Print each entry word for word without images.

## RECORDS SHOWN
-------------------------

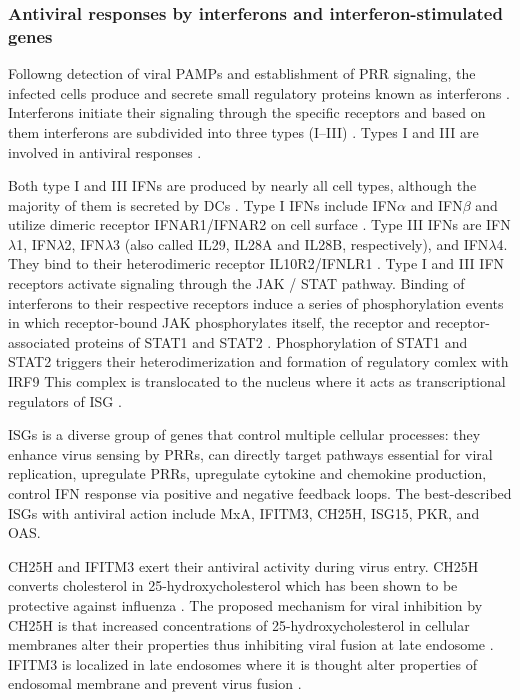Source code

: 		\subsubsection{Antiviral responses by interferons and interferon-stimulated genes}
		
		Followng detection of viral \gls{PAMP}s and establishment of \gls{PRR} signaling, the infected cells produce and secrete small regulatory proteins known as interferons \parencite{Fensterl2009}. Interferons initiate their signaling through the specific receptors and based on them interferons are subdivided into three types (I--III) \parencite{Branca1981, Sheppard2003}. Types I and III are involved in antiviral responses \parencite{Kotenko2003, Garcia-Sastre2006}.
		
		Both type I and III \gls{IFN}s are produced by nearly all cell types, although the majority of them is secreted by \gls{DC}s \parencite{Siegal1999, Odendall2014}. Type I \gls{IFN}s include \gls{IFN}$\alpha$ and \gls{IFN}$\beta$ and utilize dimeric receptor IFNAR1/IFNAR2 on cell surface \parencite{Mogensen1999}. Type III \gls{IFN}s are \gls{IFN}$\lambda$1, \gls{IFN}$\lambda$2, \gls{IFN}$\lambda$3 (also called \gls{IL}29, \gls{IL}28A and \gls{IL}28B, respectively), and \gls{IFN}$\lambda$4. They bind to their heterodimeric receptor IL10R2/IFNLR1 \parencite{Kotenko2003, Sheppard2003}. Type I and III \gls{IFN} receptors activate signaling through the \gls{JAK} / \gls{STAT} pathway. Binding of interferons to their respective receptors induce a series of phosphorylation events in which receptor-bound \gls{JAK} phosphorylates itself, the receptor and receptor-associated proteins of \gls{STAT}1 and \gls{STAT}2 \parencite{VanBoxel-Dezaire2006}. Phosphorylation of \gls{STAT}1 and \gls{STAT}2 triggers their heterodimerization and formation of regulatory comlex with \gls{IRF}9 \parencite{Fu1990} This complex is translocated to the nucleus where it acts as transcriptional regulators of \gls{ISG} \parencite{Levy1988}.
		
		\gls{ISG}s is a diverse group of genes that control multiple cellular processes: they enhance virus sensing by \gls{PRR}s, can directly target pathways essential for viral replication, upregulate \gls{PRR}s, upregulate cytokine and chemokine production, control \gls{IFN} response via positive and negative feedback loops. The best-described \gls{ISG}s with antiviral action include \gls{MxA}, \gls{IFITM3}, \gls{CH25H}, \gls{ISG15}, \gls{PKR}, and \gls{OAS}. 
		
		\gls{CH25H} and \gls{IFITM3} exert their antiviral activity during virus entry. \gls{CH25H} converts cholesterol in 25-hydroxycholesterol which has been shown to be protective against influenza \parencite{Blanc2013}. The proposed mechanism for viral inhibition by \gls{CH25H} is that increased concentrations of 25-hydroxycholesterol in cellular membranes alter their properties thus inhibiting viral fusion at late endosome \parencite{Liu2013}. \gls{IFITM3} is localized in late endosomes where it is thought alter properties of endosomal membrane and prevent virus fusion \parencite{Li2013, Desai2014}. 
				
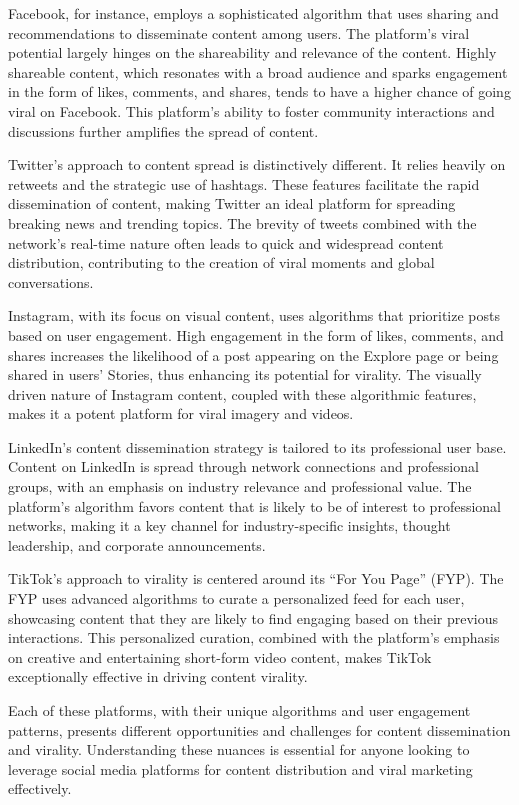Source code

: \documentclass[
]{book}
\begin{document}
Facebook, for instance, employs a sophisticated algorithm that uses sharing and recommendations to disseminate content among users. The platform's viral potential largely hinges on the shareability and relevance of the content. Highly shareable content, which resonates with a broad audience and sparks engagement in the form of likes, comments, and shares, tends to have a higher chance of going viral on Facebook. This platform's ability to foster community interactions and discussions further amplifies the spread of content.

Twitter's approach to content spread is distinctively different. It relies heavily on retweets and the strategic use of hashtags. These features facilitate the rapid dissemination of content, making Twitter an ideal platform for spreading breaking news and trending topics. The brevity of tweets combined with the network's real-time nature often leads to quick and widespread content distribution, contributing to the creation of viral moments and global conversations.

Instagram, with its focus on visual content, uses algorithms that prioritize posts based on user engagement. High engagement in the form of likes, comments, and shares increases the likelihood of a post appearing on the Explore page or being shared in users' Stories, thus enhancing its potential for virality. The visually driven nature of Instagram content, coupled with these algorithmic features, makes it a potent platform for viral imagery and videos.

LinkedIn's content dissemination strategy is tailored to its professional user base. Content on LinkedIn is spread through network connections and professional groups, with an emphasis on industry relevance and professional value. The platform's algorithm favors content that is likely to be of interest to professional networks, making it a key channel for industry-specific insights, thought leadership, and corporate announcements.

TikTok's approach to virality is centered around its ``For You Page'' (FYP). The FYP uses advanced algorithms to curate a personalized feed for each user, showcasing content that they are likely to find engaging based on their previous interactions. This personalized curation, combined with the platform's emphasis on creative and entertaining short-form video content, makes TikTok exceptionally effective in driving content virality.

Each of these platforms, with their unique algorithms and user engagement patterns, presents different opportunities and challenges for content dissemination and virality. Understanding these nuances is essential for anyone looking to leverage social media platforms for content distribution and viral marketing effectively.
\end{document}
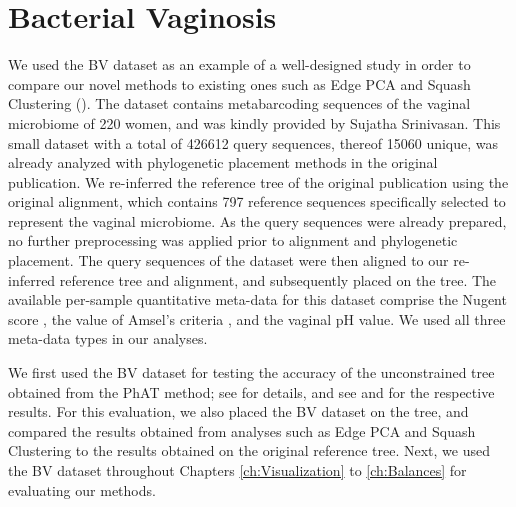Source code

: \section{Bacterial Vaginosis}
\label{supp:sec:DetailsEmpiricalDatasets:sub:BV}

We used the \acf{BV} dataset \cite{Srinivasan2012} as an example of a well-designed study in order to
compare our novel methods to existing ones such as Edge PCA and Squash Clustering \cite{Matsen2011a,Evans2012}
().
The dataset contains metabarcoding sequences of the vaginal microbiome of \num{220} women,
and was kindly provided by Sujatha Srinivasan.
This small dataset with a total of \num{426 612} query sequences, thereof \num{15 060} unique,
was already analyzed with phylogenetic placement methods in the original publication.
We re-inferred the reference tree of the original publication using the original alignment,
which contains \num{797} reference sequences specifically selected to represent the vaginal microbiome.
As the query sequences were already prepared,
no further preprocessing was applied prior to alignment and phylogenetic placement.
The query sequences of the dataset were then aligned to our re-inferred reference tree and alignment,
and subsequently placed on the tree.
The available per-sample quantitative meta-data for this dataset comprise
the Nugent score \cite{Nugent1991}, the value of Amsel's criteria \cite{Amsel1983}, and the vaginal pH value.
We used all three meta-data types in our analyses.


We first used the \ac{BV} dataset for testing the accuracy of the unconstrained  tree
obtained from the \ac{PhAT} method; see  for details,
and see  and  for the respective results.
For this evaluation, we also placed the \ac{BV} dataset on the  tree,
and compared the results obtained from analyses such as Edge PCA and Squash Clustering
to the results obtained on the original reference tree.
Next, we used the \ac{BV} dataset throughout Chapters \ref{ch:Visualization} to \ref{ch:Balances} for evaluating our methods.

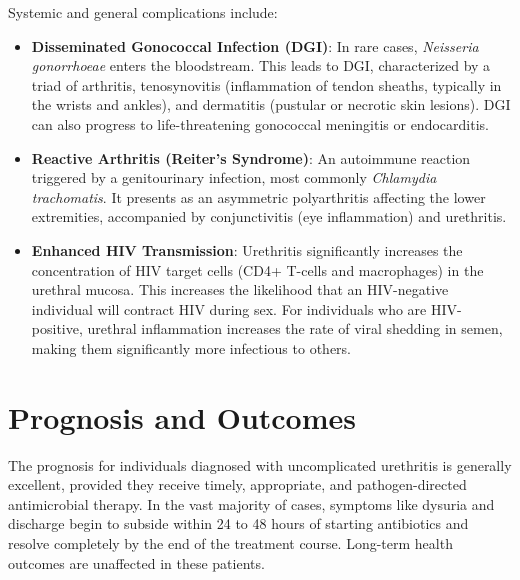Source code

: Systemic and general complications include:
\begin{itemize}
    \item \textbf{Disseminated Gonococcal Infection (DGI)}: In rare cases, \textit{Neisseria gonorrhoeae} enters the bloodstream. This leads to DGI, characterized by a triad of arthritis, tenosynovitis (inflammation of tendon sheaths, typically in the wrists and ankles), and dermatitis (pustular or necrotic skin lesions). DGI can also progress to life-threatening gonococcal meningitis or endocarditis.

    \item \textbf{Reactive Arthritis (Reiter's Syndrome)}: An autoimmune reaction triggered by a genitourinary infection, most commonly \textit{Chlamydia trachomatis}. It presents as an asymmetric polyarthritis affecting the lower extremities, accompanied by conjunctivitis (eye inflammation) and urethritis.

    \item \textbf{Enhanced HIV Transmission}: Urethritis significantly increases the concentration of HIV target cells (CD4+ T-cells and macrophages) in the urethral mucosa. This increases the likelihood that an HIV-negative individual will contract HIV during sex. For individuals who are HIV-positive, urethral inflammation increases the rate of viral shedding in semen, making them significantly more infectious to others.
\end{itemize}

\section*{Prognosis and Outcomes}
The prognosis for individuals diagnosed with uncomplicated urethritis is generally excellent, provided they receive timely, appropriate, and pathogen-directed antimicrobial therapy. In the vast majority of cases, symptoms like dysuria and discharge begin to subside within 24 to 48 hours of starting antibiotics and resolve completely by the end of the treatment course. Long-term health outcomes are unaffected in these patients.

-------------------------

## RESPONSE FOR THIS EXERCISE
Source code

: 		\subsubsection{Antiviral responses by interferons and interferon-stimulated genes}
		
		Followng detection of viral \gls{PAMP}s and establishment of \gls{PRR} signaling, the infected cells produce and secrete small regulatory proteins known as interferons \parencite{Fensterl2009}. Interferons initiate their signaling through the specific receptors and based on them interferons are subdivided into three types (I--III) \parencite{Branca1981, Sheppard2003}. Types I and III are involved in antiviral responses \parencite{Kotenko2003, Garcia-Sastre2006}.
		
		Both type I and III \gls{IFN}s are produced by nearly all cell types, although the majority of them is secreted by \gls{DC}s \parencite{Siegal1999, Odendall2014}. Type I \gls{IFN}s include \gls{IFN}$\alpha$ and \gls{IFN}$\beta$ and utilize dimeric receptor IFNAR1/IFNAR2 on cell surface \parencite{Mogensen1999}. Type III \gls{IFN}s are \gls{IFN}$\lambda$1, \gls{IFN}$\lambda$2, \gls{IFN}$\lambda$3 (also called \gls{IL}29, \gls{IL}28A and \gls{IL}28B, respectively), and \gls{IFN}$\lambda$4. They bind to their heterodimeric receptor IL10R2/IFNLR1 \parencite{Kotenko2003, Sheppard2003}. Type I and III \gls{IFN} receptors activate signaling through the \gls{JAK} / \gls{STAT} pathway. Binding of interferons to their respective receptors induce a series of phosphorylation events in which receptor-bound \gls{JAK} phosphorylates itself, the receptor and receptor-associated proteins of \gls{STAT}1 and \gls{STAT}2 \parencite{VanBoxel-Dezaire2006}. Phosphorylation of \gls{STAT}1 and \gls{STAT}2 triggers their heterodimerization and formation of regulatory comlex with \gls{IRF}9 \parencite{Fu1990} This complex is translocated to the nucleus where it acts as transcriptional regulators of \gls{ISG} \parencite{Levy1988}.
		
		\gls{ISG}s is a diverse group of genes that control multiple cellular processes: they enhance virus sensing by \gls{PRR}s, can directly target pathways essential for viral replication, upregulate \gls{PRR}s, upregulate cytokine and chemokine production, control \gls{IFN} response via positive and negative feedback loops. The best-described \gls{ISG}s with antiviral action include \gls{MxA}, \gls{IFITM3}, \gls{CH25H}, \gls{ISG15}, \gls{PKR}, and \gls{OAS}. 
		
		\gls{CH25H} and \gls{IFITM3} exert their antiviral activity during virus entry. \gls{CH25H} converts cholesterol in 25-hydroxycholesterol which has been shown to be protective against influenza \parencite{Blanc2013}. The proposed mechanism for viral inhibition by \gls{CH25H} is that increased concentrations of 25-hydroxycholesterol in cellular membranes alter their properties thus inhibiting viral fusion at late endosome \parencite{Liu2013}. \gls{IFITM3} is localized in late endosomes where it is thought alter properties of endosomal membrane and prevent virus fusion \parencite{Li2013, Desai2014}. 
				
Source code

: \documentclass[
]{book}
\begin{document}
Facebook, for instance, employs a sophisticated algorithm that uses sharing and recommendations to disseminate content among users. The platform's viral potential largely hinges on the shareability and relevance of the content. Highly shareable content, which resonates with a broad audience and sparks engagement in the form of likes, comments, and shares, tends to have a higher chance of going viral on Facebook. This platform's ability to foster community interactions and discussions further amplifies the spread of content.

Twitter's approach to content spread is distinctively different. It relies heavily on retweets and the strategic use of hashtags. These features facilitate the rapid dissemination of content, making Twitter an ideal platform for spreading breaking news and trending topics. The brevity of tweets combined with the network's real-time nature often leads to quick and widespread content distribution, contributing to the creation of viral moments and global conversations.

Instagram, with its focus on visual content, uses algorithms that prioritize posts based on user engagement. High engagement in the form of likes, comments, and shares increases the likelihood of a post appearing on the Explore page or being shared in users' Stories, thus enhancing its potential for virality. The visually driven nature of Instagram content, coupled with these algorithmic features, makes it a potent platform for viral imagery and videos.

LinkedIn's content dissemination strategy is tailored to its professional user base. Content on LinkedIn is spread through network connections and professional groups, with an emphasis on industry relevance and professional value. The platform's algorithm favors content that is likely to be of interest to professional networks, making it a key channel for industry-specific insights, thought leadership, and corporate announcements.

TikTok's approach to virality is centered around its ``For You Page'' (FYP). The FYP uses advanced algorithms to curate a personalized feed for each user, showcasing content that they are likely to find engaging based on their previous interactions. This personalized curation, combined with the platform's emphasis on creative and entertaining short-form video content, makes TikTok exceptionally effective in driving content virality.

Each of these platforms, with their unique algorithms and user engagement patterns, presents different opportunities and challenges for content dissemination and virality. Understanding these nuances is essential for anyone looking to leverage social media platforms for content distribution and viral marketing effectively.
\end{document}
Source code

: \section{Bacterial Vaginosis}
\label{supp:sec:DetailsEmpiricalDatasets:sub:BV}

We used the \acf{BV} dataset \cite{Srinivasan2012} as an example of a well-designed study in order to
compare our novel methods to existing ones such as Edge PCA and Squash Clustering \cite{Matsen2011a,Evans2012}
().
The dataset contains metabarcoding sequences of the vaginal microbiome of \num{220} women,
and was kindly provided by Sujatha Srinivasan.
This small dataset with a total of \num{426 612} query sequences, thereof \num{15 060} unique,
was already analyzed with phylogenetic placement methods in the original publication.
We re-inferred the reference tree of the original publication using the original alignment,
which contains \num{797} reference sequences specifically selected to represent the vaginal microbiome.
As the query sequences were already prepared,
no further preprocessing was applied prior to alignment and phylogenetic placement.
The query sequences of the dataset were then aligned to our re-inferred reference tree and alignment,
and subsequently placed on the tree.
The available per-sample quantitative meta-data for this dataset comprise
the Nugent score \cite{Nugent1991}, the value of Amsel's criteria \cite{Amsel1983}, and the vaginal pH value.
We used all three meta-data types in our analyses.


We first used the \ac{BV} dataset for testing the accuracy of the unconstrained  tree
obtained from the \ac{PhAT} method; see  for details,
and see  and  for the respective results.
For this evaluation, we also placed the \ac{BV} dataset on the  tree,
and compared the results obtained from analyses such as Edge PCA and Squash Clustering
to the results obtained on the original reference tree.
Next, we used the \ac{BV} dataset throughout Chapters \ref{ch:Visualization} to \ref{ch:Balances} for evaluating our methods.

Source code

: Systemic and general complications include:
\begin{itemize}
    \item \textbf{Disseminated Gonococcal Infection (DGI)}: In rare cases, \textit{Neisseria gonorrhoeae} enters the bloodstream. This leads to DGI, characterized by a triad of arthritis, tenosynovitis (inflammation of tendon sheaths, typically in the wrists and ankles), and dermatitis (pustular or necrotic skin lesions). DGI can also progress to life-threatening gonococcal meningitis or endocarditis.

    \item \textbf{Reactive Arthritis (Reiter's Syndrome)}: An autoimmune reaction triggered by a genitourinary infection, most commonly \textit{Chlamydia trachomatis}. It presents as an asymmetric polyarthritis affecting the lower extremities, accompanied by conjunctivitis (eye inflammation) and urethritis.

    \item \textbf{Enhanced HIV Transmission}: Urethritis significantly increases the concentration of HIV target cells (CD4+ T-cells and macrophages) in the urethral mucosa. This increases the likelihood that an HIV-negative individual will contract HIV during sex. For individuals who are HIV-positive, urethral inflammation increases the rate of viral shedding in semen, making them significantly more infectious to others.
\end{itemize}

\section*{Prognosis and Outcomes}
The prognosis for individuals diagnosed with uncomplicated urethritis is generally excellent, provided they receive timely, appropriate, and pathogen-directed antimicrobial therapy. In the vast majority of cases, symptoms like dysuria and discharge begin to subside within 24 to 48 hours of starting antibiotics and resolve completely by the end of the treatment course. Long-term health outcomes are unaffected in these patients.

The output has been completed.